* **WHAT YOU SHOULD DO**
For the listing below, give the number of lines that include "нужен" and add nothing to it.
++++ TASK INPUTS ++++
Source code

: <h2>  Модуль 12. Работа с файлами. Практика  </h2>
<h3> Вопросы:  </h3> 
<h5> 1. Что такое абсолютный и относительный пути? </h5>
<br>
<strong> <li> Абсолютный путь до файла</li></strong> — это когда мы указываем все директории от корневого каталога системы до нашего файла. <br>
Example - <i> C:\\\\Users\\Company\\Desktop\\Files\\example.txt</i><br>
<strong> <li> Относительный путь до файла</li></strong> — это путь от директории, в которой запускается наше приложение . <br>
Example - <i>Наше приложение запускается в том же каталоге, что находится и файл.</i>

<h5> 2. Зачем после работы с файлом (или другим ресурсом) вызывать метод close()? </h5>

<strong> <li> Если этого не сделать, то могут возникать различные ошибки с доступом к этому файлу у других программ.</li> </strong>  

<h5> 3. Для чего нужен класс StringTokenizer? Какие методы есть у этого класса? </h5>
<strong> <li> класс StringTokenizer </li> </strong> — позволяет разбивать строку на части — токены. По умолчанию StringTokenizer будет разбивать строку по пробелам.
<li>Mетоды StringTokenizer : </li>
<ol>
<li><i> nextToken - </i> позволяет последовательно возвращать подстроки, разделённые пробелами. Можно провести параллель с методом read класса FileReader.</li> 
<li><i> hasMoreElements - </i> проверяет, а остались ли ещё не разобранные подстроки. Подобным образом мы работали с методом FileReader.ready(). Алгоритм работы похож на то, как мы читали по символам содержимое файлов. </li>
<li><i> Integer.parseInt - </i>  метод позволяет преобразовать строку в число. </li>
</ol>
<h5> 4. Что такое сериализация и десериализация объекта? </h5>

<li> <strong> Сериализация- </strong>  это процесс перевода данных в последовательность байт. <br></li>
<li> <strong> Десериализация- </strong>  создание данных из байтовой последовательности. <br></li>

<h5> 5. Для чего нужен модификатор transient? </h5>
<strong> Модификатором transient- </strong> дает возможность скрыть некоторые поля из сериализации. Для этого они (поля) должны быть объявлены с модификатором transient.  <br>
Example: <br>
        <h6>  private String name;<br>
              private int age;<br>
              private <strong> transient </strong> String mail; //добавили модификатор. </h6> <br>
++++
* **EXERCISE RESPONSE**
2